Mengapa? Karena ketika muda belum benar. Akhirnya karakter yang terbentuk adalah pekerjaannya hanya menghabiskan uang dan hidupnya foya-foya. Ketika engkau menjadi salah satu pemimpin, pekerjaan engkau juga menghabiskan uangnya rakyat. 

Ana mengingatkan ini karena akhir tahun ini akan ada pemilihan umum/ pilkada. Akan ada hal itu serentak. Maka ingat, ketika anak ini saat muda hidup bersama orang tuanya, hanya menghabiskan hasil kerja orang tuanya, ketika dia nanti menjabat di pemerintahan, dia akan menghabiskan hasil kerja rakyat. Berbahaya.

Maka kalau kita melihat ada yang Masya Allah, kalau pemuda itu baik, Allah Subhanahu wa Ta’ala takjub kepada pemuda tersebut. Bahkan ketika Nabi shallallahu ‘alaihi wa sallam berbincang tentang tujuh golongan yang akan mendapatkan naungan di hari yang tidak ada naungan selain naungan-Nya, dia akan mendapatkan naungan tersebut.

Bagaimana Antum ketika matahari itu terik, di padang pasir, lalu pemuda diletakkan di sana. Yang dapat payung naungan itu hanya pemuda yang bertakwa di antara pemuda-pemuda yang lainnya. Merekalah pemuda yang taat kepada Allah Subhanahu wa Ta’ala. Kecondongan dia untuk maksiat, kecondongan pemuda untuk hiburan, atau untuk macam-macam, dia menahan dirinya. Maka spesial banget dia tuh.

Ashabul Kahfi

Lihatlah pengikut para nabi, mereka rata-rata adalah pemuda. Ashabul Kahfi, coba buka surat al-Kahf. Allah Subhanahu wa Ta’ala menceritakan,

نَحْنُ نَقُصُّ عَلَيْكَ نَبَأَهُمْ بِالْحَقِّ ۚ إِنَّهُمْ فِتْيَةٌ آمَنُوا بِرَبِّهِمْ وَزِدْنَاهُمْ هُدًى

“Kami kisahkan kepadamu (Muhammad) cerita ini dengan benar. Sesungguhnya mereka adalah pemuda-pemuda yang beriman kepada Tuhan mereka, dan Kami tambah pula untuk mereka petunjuk.” (QS. Al-Kahfi[18]: 13)

Maa syaa Allah, pemuda-pemuda yang beriman, Ashabul Kahfi, yang Allah Subhanahu wa Ta’ala ceritakan di surat al-Kahfi menjadi cerita yang menginspirasi kawula muda. Mereka bukan orang-orang tua, mereka bukan pensiunan yang bertakwa yang beriman. Bukan. Tapi mereka فِتْيَةٌ – pemuda.

آمَنُوا بِرَبِّهِمْ وَزِدْنَاهُمْ هُدًى

“Beriman kepada Rabb mereka dan kami tambahkan kepada mereka petunjuk.”

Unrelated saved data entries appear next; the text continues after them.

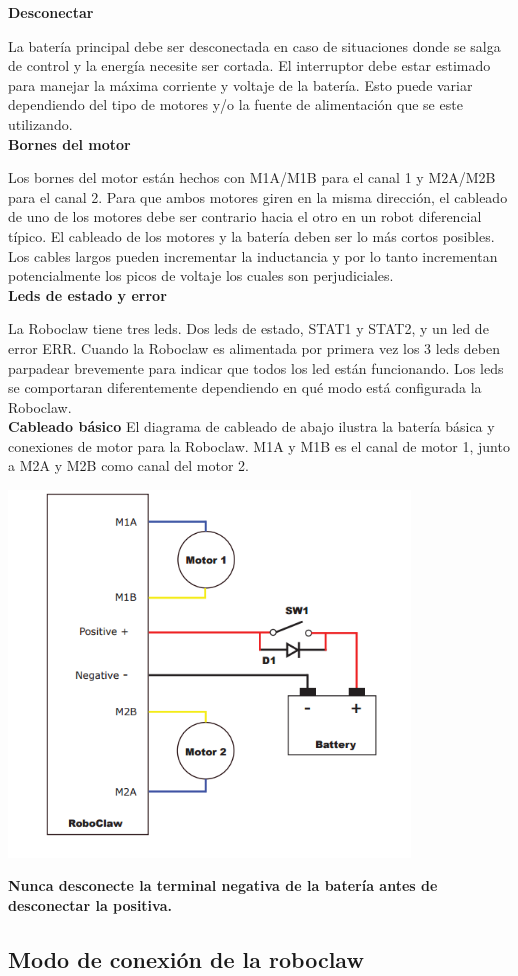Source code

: \documentclass[user_manual.tex]{subfiles}
\begin{document}
\textbf{Desconectar}

La batería principal debe ser desconectada en caso de situaciones donde se salga de control y la energía necesite ser
cortada. El interruptor debe estar estimado para manejar la máxima corriente y voltaje de la batería. Esto puede variar
dependiendo del tipo de motores y/o la fuente de alimentación que se este utilizando.\\

\textbf{Bornes del motor}

Los bornes del motor están hechos con M1A/M1B para el canal 1 y M2A/M2B para el canal 2. Para que ambos motores giren en
la misma dirección, el cableado de uno de los motores debe ser contrario hacia el otro en un robot diferencial típico. El
cableado de los motores y la batería deben ser lo más cortos posibles. Los cables largos pueden incrementar la inductancia
y por lo tanto incrementan potencialmente los picos de voltaje los cuales son perjudiciales.\\

\textbf{Leds de estado y error}

La Roboclaw tiene tres leds. Dos leds de estado, STAT1 y STAT2, y un led de error ERR. Cuando la Roboclaw es alimentada por primera vez los 3 leds deben parpadear brevemente para indicar que todos los led están funcionando. Los leds se
comportaran diferentemente dependiendo en qué modo está configurada la Roboclaw.\\

\textbf{Cableado básico}
El diagrama de cableado de abajo ilustra la batería básica y conexiones de motor para la Roboclaw. M1A y M1B es el canal
de motor 1, junto a M2A y M2B como canal del motor 2.\\

\begin{center}
\includegraphics[width=0.8\textwidth]{Figures/Hardware/Partes/Motores.png}
\label{fig:Hardware:Partes:Motores}
\end{center}

\textbf{Nunca desconecte la terminal negativa de la batería antes de desconectar la positiva.}\\


\subsection{Modo de conexión de la roboclaw}




 
\end{document}
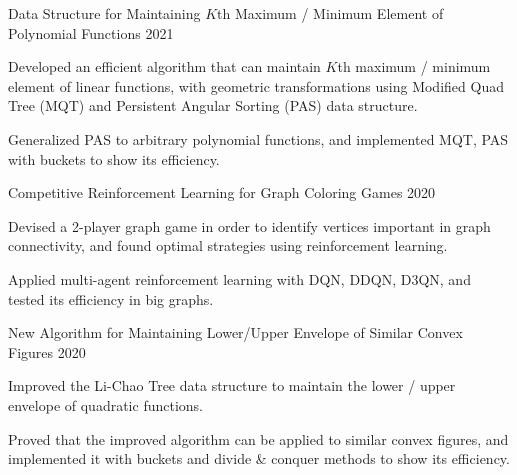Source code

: 



\begin{cventries}


  \cventry
    {Data Structure for Maintaining $K$th Maximum / Minimum Element of Polynomial Functions} %
    {2021} %
    {
      \begin{cvitems} %
        \item {Developed an efficient algorithm that can maintain $K$th maximum / minimum element of linear functions, with geometric transformations using Modified Quad Tree (MQT) and Persistent Angular Sorting (PAS) data structure.}
        \item {Generalized PAS to arbitrary polynomial functions, and implemented MQT, PAS with buckets to show its efficiency.}
      \end{cvitems}
    }
    

  \cventry
    {Competitive Reinforcement Learning for Graph Coloring Games} %
    {2020} %
    {
      \begin{cvitems} %
        \item {Devised a 2-player graph game in order to identify vertices important in graph connectivity, and found optimal strategies using reinforcement learning.}
        \item {Applied multi-agent reinforcement learning with DQN, DDQN, D3QN, and tested its efficiency in big graphs.}
      \end{cvitems}
    }


  \cventry
    {New Algorithm for Maintaining Lower/Upper Envelope of Similar Convex Figures} %
    {2020} %
    {
      \begin{cvitems} %
        \item {Improved the Li-Chao Tree data structure to maintain the lower / upper envelope of quadratic functions.}
        \item {Proved that the improved algorithm can be applied to similar convex figures, and implemented it with buckets and divide \& conquer methods to show its efficiency.}
      \end{cvitems}
    }


\end{cventries}
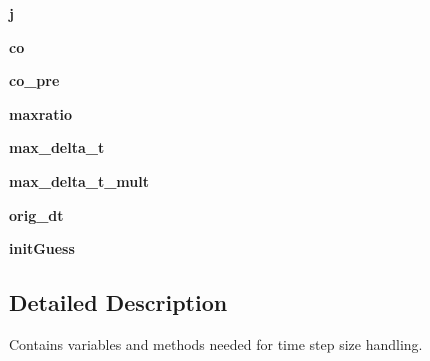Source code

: \begin{DoxyCompactItemize}
\item 
\hypertarget{classmain__src_8old_1_1courant_1_1Courant_a964b68ed18f05cdbeeed4c3553e4dcfc}{{\bfseries j}}\label{classmain__src_8old_1_1courant_1_1Courant_a964b68ed18f05cdbeeed4c3553e4dcfc}

\item 
\hypertarget{classmain__src_8old_1_1courant_1_1Courant_ab928e8c2d8d13cf7b067ebf0b3070575}{{\bfseries co}}\label{classmain__src_8old_1_1courant_1_1Courant_ab928e8c2d8d13cf7b067ebf0b3070575}

\item 
\hypertarget{classmain__src_8old_1_1courant_1_1Courant_ab12ebc1f4443e3405c3cdfb72215a113}{{\bfseries co\-\_\-pre}}\label{classmain__src_8old_1_1courant_1_1Courant_ab12ebc1f4443e3405c3cdfb72215a113}

\item 
\hypertarget{classmain__src_8old_1_1courant_1_1Courant_a894f6cf1ce962f91168dc3dd303d1382}{{\bfseries maxratio}}\label{classmain__src_8old_1_1courant_1_1Courant_a894f6cf1ce962f91168dc3dd303d1382}

\item 
\hypertarget{classmain__src_8old_1_1courant_1_1Courant_aa402482762ed08118e9eb6871b9c5322}{{\bfseries max\-\_\-delta\-\_\-t}}\label{classmain__src_8old_1_1courant_1_1Courant_aa402482762ed08118e9eb6871b9c5322}

\item 
\hypertarget{classmain__src_8old_1_1courant_1_1Courant_afa228a37d904f9245192c6fdca31fcb9}{{\bfseries max\-\_\-delta\-\_\-t\-\_\-mult}}\label{classmain__src_8old_1_1courant_1_1Courant_afa228a37d904f9245192c6fdca31fcb9}

\item 
\hypertarget{classmain__src_8old_1_1courant_1_1Courant_a6261e2e33ccfb13eefc0235dec24a070}{{\bfseries orig\-\_\-dt}}\label{classmain__src_8old_1_1courant_1_1Courant_a6261e2e33ccfb13eefc0235dec24a070}

\item 
\hypertarget{classmain__src_8old_1_1courant_1_1Courant_a8971521ad8c1584490a8ab5f1e6efe66}{{\bfseries init\-Guess}}\label{classmain__src_8old_1_1courant_1_1Courant_a8971521ad8c1584490a8ab5f1e6efe66}

\end{DoxyCompactItemize}


\subsection{Detailed Description}
Contains variables and methods needed for time step size handling. 



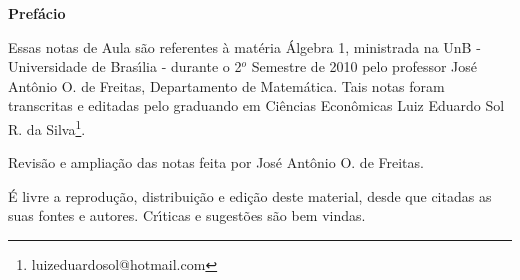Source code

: \begin{center}
\Huge \textbf{Pref{\'a}cio}
\end{center}

Essas notas de Aula s{\~a}o referentes {\`a} mat{\'e}ria {\'A}lgebra 1,
ministrada na UnB - Universidade de Bras{\'\i}lia - durante o 2$^o$ Semestre de 2010
pelo professor Jos{\'e} Ant{\^o}nio O. de Freitas, Departamento de Matem{\'a}tica. Tais
notas foram transcritas e editadas pelo graduando em Ci{\^e}ncias Econ{\^o}micas
Luiz Eduardo Sol R. da Silva\footnote{luizeduardosol@hotmail.com}.

Revisão e ampliação das notas feita por José Antônio O. de Freitas.


{\'E} livre a reprodu{\c c}{\~a}o, distribui{\c c}{\~a}o e edi{\c c}{\~a}o deste material, desde que citadas as suas fontes e autores. Cr{\'\i}ticas e sugest{\~o}es s{\~a}o bem vindas.
\vspace{20cm}






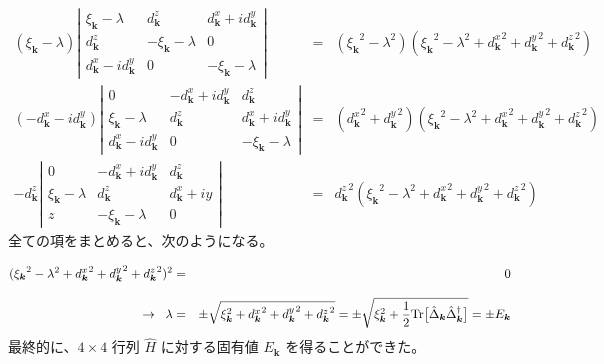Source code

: \documentclass[uplatex,a4j,12pt,dvipdfmx]{jsarticle}
\begin{document}
\begin{eqnarray}
	({\xi_{\bm{k}}} - \lambda)
	\left|
	\begin{array}{ccc}
		{\xi_{\bm{k}}} - \lambda              & {d^{z}_{\bm{k}}}          & {d^{x}_{\bm{k}}} + i{d^{y}_{\bm{k}}} \\[2mm]
		{d^{z}_{\bm{k}}}                      & - {\xi_{\bm{k}}} -\lambda & 0                                      \\[2mm]
		{d^{x}_{\bm{k}}} - i{d^{y}_{\bm{k}}} & 0                          & - {\xi_{\bm{k}}} -\lambda
	\end{array}
	\right|
	&=&
	( {\xi_{\bm{k}}}^{2} - \lambda^{2} )
	( {\xi_{\bm{k}}}^{2} - \lambda^{2} + {d^{x}_{\bm{k}}}^{2} +{d^{y}_{\bm{k}}}^{2} + {d^{z}_{\bm{k}}}^{2} )
	\\[3mm]
	(- {d^{x}_{\bm{k}}} - i{d^{y}_{\bm{k}}})
	\left|
	\begin{array}{ccc}
		0                                      & - {d^{x}_{\bm{k}}} + i{d^{y}_{\bm{k}}} & {d^{z}_{\bm{k}}}                      \\[2mm]
		{\xi_{\bm{k}}} - \lambda              & {d^{z}_{\bm{k}}}                        & {d^{x}_{\bm{k}}} + i{d^{y}_{\bm{k}}} \\[2mm]
		{d^{x}_{\bm{k}}} - i{d^{y}_{\bm{k}}} & 0                                        & - {\xi_{\bm{k}}} -\lambda
	\end{array}
	\right|
	&=&
	({d^{x}_{\bm{k}}}^{2} +{d^{y}_{\bm{k}}}^{2})
	( {\xi_{\bm{k}}}^{2} - \lambda^{2} + {d^{x}_{\bm{k}}}^{2} +{d^{y}_{\bm{k}}}^{2} + {d^{z}_{\bm{k}}}^{2} )
	\\[3mm]
	-
	{d^{z}_{\bm{k}}}
	\left|
	\begin{array}{ccc}
		0                         & - {d^{x}_{\bm{k}}} + i{d^{y}_{\bm{k}}} & {d^{z}_{\bm{k}}}      \\[2mm]
		{\xi_{\bm{k}}} - \lambda & {d^{z}_{\bm{k}}}                        & {d^{x}_{\bm{k}}} + iy \\[2mm]
		z                         & - {\xi_{\bm{k}}} -\lambda               & 0
	\end{array}
	\right|
	&=&
	{d^{z}_{\bm{k}}}^{2}
	( {\xi_{\bm{k}}}^{2} - \lambda^{2} + {d^{x}_{\bm{k}}}^{2} +{d^{y}_{\bm{k}}}^{2} + {d^{z}_{\bm{k}}}^{2} )
\end{eqnarray}
%
全ての項をまとめると、次のようになる。

\begin{eqnarray}
	( {\xi_{\bm{k}}}^{2} - \lambda^{2} + {d^{x}_{\bm{k}}}^{2} +{d^{y}_{\bm{k}}}^{2} + {d^{z}_{\bm{k}}}^{2} )^{2}
	&=&
	0
	\\[3mm]
	\to \hspace{2mm}
	\lambda
	&=&
	\pm \sqrt{ \xi_{\bm{k}}^{2} + {d^{x}_{\bm{k}}}^{2} + {d^{y}_{\bm{k}}}^{2} + {d^{z}_{\bm{k}}}^{2} }
	=
	\pm \sqrt{ \xi_{\bm{k}}^{2} + \dfrac{1}{2} {\rm Tr} \big[ \hat{\Delta}_{\bm{k}} \hat{\Delta}^{\dagger}_{\bm{k}} \big] }
	=
	\pm E_{\bm{k}}
\end{eqnarray}
%
最終的に、$4 \times 4$ 行列 $\hat{H}$ に対する固有値 $E_{\bm{k}}$ を得ることができた。
\end{document}
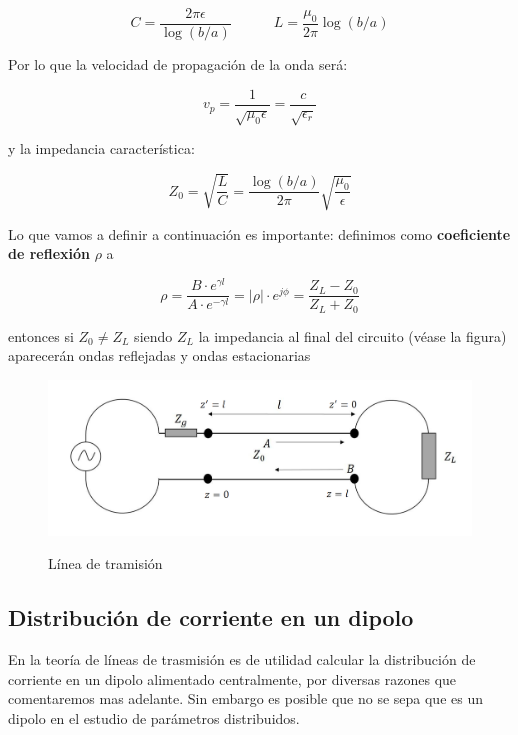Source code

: \documentclass[12pt,a4paper]{article}
\newcommand{\tquad}{\quad \quad \quad}
\begin{document}
\begin{equation}
C = \dfrac{2 \pi \epsilon}{\log (b/a)} \tquad L = \dfrac{\mu_0}{2 \pi} \log (b/a)
\end{equation}

Por lo que la velocidad de propagación de la onda será:

\begin{equation}
v_p = \dfrac{1}{\sqrt{\mu_0 \epsilon}} = \dfrac{c}{\sqrt{\epsilon_r}}
\end{equation}

y la impedancia característica:

\begin{equation}
Z_0 = \sqrt{\frac{L}{C}} = \dfrac{\log(b/a)}{2 \pi } \sqrt{\frac{\mu_0}{\epsilon}}
\end{equation}

Lo que vamos a definir a continuación es importante: definimos como \textbf{coeficiente de reflexión} $\rho$ a

\begin{equation}
\rho = \dfrac{B \cdot e^{\gamma l}}{A \cdot e^{-\gamma l}} = |\rho| \cdot e^{j \phi} = \dfrac{Z_L - Z_0}{Z_L + Z_0}
\end{equation}
 
entonces si $Z_0 \neq Z_L$ siendo $Z_L$ la impedancia al final del circuito (véase la figura) aparecerán ondas reflejadas y ondas estacionarias
 

\begin{figure}[h!] \centering
\includegraphics[scale=0.5]{lineatrasmision3.png} \label{Fig:8.2-004}
\caption{Línea de tramisión}
\end{figure}

 
\subsection{Distribución de corriente en un dipolo}

En la teoría de líneas de trasmisión es de utilidad calcular la distribución de corriente en un dipolo alimentado centralmente, por diversas razones que comentaremos mas adelante. Sin embargo es posible que no se sepa que es un dipolo en el estudio de parámetros distribuidos. \\
\end{document}
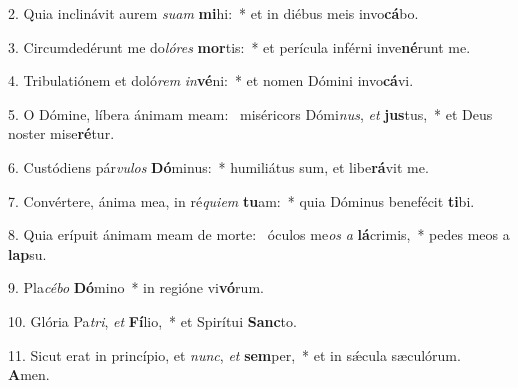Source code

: 2. Quia inclinávit aurem \textit{su}\textit{am} \textbf{mi}hi:~*  et in diébus meis invo\textbf{cá}bo.\

3. Circumdedérunt me do\textit{ló}\textit{res} \textbf{mor}tis:~*  et perícula inférni inve\textbf{né}runt me.\

4. Tribulatiónem et doló\textit{rem} \textit{in}\textbf{vé}ni:~*  et nomen Dómini invo\textbf{cá}vi.\

5. O Dómine, líbera ánimam meam: \dag\  miséricors Dómi\textit{nus}, \textit{et} \textbf{jus}tus,~*  et Deus noster mise\textbf{ré}tur.\

6. Custódiens pár\textit{vu}\textit{los} \textbf{Dó}minus:~*  humiliátus sum, et libe\textbf{rá}vit me.\

7. Convértere, ánima mea, in ré\textit{qui}\textit{em} \textbf{tu}am:~*  quia Dóminus benefécit \textbf{ti}bi.\

8. Quia erípuit ánimam meam de morte: \dag\  óculos me\textit{os} \textit{a} \textbf{lá}crimis,~*  pedes meos a \textbf{lap}su.\

9. Pla\textit{cé}\textit{bo} \textbf{Dó}mino~*  in regióne vi\textbf{vó}rum.\

10. Glória Pa\textit{tri}, \textit{et} \textbf{Fí}lio,~*  et Spirítui \textbf{Sanc}to.\

11. Sicut erat in princípio, et \textit{nunc}, \textit{et} \textbf{sem}per,~*  et in sǽcula sæculórum. \textbf{A}men.\

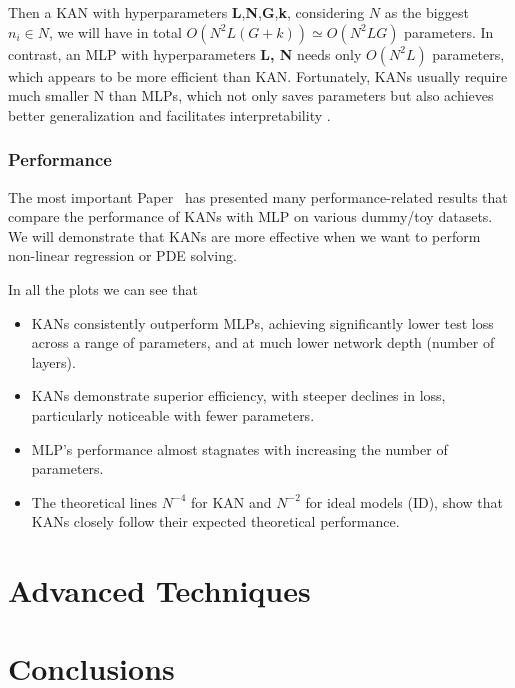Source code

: \documentclass[12pt,a4paper]{article}
\begin{document}
Then a KAN with hyperparameters \textbf{L},\textbf{N},\textbf{G},\textbf{k}, considering $N$ as the biggest $n_i \in N$, we will have in total $O(N^2L(G + k))  \simeq O(N^2LG)$ parameters. In contrast, an MLP with hyperparameters \textbf{L, N} needs only  $O(N^2L)$ parameters, which appears to be more efficient than KAN. Fortunately, KANs usually require much smaller N than MLPs, which not only saves parameters but also achieves better generalization and facilitates interpretability \cite{KAN}. 

\subsubsection{Performance}
The most important Paper~\cite{KAN} has presented many performance-related results that compare the performance of KANs with MLP on various dummy/toy datasets. We will demonstrate that KANs are more effective when we want to perform non-linear regression or PDE solving.

In all the plots we can see that
\begin{itemize}
    \item KANs consistently outperform MLPs, achieving significantly lower test loss across a range of parameters, and at much lower network depth (number of layers).
    \item KANs demonstrate superior efficiency, with steeper declines in loss, particularly noticeable with fewer parameters.
    \item MLP's performance almost stagnates with increasing the number of parameters.
    \item The theoretical lines $N^{-4}$ for KAN and $N^{-2}$ for ideal models (ID), show that KANs closely follow their expected theoretical performance.
\end{itemize}

\section{Advanced Techniques}
\section{Conclusions}


\end{document}
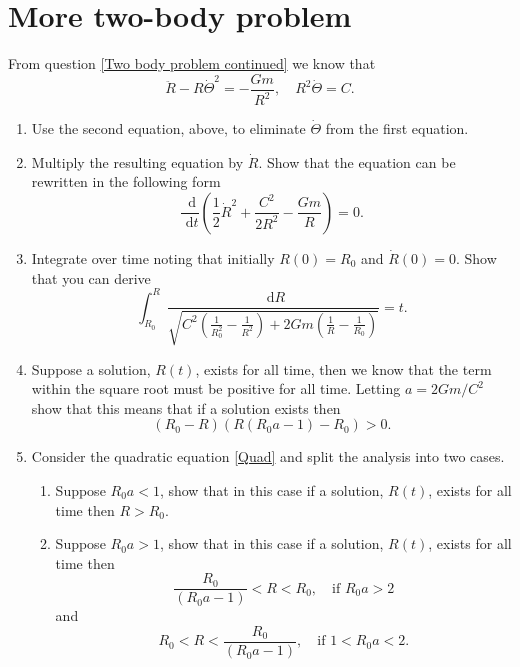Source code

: \documentclass[]{article}
\newcommand{\bb}{\begin{equation}}
\newcommand{\ee}{\end{equation}}
\newcommand{\rd}{\text{ d}}
\newcommand{\eqn}[1]{equation \eqref{#1}}
\renewcommand{\l}{\left(}
\renewcommand{\r}{\right)}
\begin{document}
\section{More two-body problem}
From question \ref{Two body problem continued} we know that 
\bb
\ddot{R}-R\dot{\Theta}^2=-\frac{Gm}{R^2},\quad R^2\dot{\Theta}=C.
\ee
\begin{enumerate}
\item Use the second equation, above, to eliminate $\dot{\Theta}$ from the first equation.
\item Multiply the resulting equation by $\dot{R}$. Show that the equation can be rewritten in the following form
\bb
\frac{\rd}{\rd t}\l\frac{1}{2}\dot{R}^2+\frac{C^2}{2R^2}-\frac{Gm}{R}\r=0.
\ee
\item Integrate over time noting that initially $R(0)=R_0$ and $\dot{R}(0)=0$. Show that you can derive
\bb
\int^R_{R_0}\frac{\rd R}{\sqrt{C^2\l\frac{1}{R_0^2}-\frac{1}{R^2}\r+2Gm\l\frac{1}{R}-\frac{1}{R_0}\r}}=t.
\ee
\item Suppose a solution, $R(t)$, exists for all time, then we know that the term within the square root must be positive for all time. Letting $a=2Gm/C^2$ show that this means that if a solution exists then
\bb
(R_0-R)(R(R_0a-1)-R_0)>0.\label{Quad}
\ee
\item Consider the quadratic \eqn{Quad} and split the analysis into two cases.
\begin{enumerate}
\item Suppose $R_0a<1$, show that in this case if a solution, $R(t)$, exists for all time then $R>R_0$.
\item Suppose $R_0a>1$, show that in this case if a solution, $R(t)$, exists for all time then
\bb
\frac{R_0}{(R_0a-1)}<R<R_0, \quad \textrm{if $R_0a>2$} 
\ee
 and
\bb
R_0<R<\frac{R_0}{(R_0a-1)},\quad \textrm{if $1<R_0a<2$.}
\ee
\end{enumerate}
\end{enumerate}
\end{document}
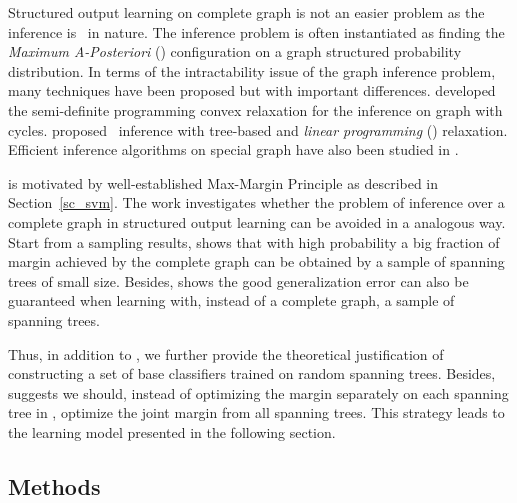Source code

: {Structured output learning on complete graph is not an easier problem as the inference is \nphard\ in nature.
The inference problem is often instantiated as finding the \textit{Maximum A-Posteriori} (\map) configuration on a graph structured probability distribution.
In terms of the intractability issue of the graph inference problem, many techniques have been proposed but with important differences.
\citet{Jordan04semiefinite} developed the semi-definite programming convex relaxation for the inference on graph with cycles.
\citet{Wainwright05map} proposed \map\ inference with tree-based and \textit{linear programming} (\lp) relaxation.
Efficient inference algorithms on special graph have also been studied in \citep{Globerson07approximate}.

 is motivated by well-established Max-Margin Principle as described in Section~\ref{sc_svm}.
The work investigates whether the problem of inference over a complete graph in structured output learning can be avoided in a analogous way.
Start from a sampling results,  shows that with high probability a big fraction of margin achieved by the complete graph can be obtained by a sample of spanning trees of small size.
Besides,  shows the good generalization error can also be guaranteed when learning with, instead of a complete graph, a sample of spanning trees.

Thus, in addition to , we further provide the theoretical justification of constructing a set of base classifiers trained on random spanning trees. 
Besides,  suggests we should, instead of optimizing the margin separately on each spanning tree in \mam, optimize the joint margin from all spanning trees.
This strategy leads to the learning model presented in the following section.

\subsection{Methods}

}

Dan ingat, tujuh pemuda itu yang akhirnya tidur di dalam gua selama 309 tahun, mereka bukan orang miskin. Mereka anak-anak orang kaya. Maka tatkala mereka bangun dari tidur mereka, mereka punya uang. Mereka para pemuda yang pergi dari rumahnya meninggalkan orang tuanya.

Kalau bicara hidup di dalam gua, para pemuda ini biasa hidup dalam ruangan yang nyaman, di atas kasur yang empuk, dan makanan yang selalu tersedia. Statusnya adalah anak orang kaya, bagaimana dia siap untuk keluar dari rumah mewah mereka? Tidur di dalam gua beralaskan tanah. Mengapa mereka lakukan itu?

آمَنُوا بِرَبِّهِمْ وَزِدْنَاهُمْ هُدًى

“Beriman kepada Rabb mereka dan kami tambahkan kepada mereka petunjuk.”

Dikuatkan iman mereka. Setelah 309 tahun, mereka bangun dari tidurnya. Mereka tetap mempertahankan keimanan mereka. Mereka lapar, lalu diberilah uang kepada salah satunya untuk berangkat ke kota mencari makanan yang enak. Tidak mengapa makan makanan yang enak, silahkan, tapi jangan berlebih-lebihan. 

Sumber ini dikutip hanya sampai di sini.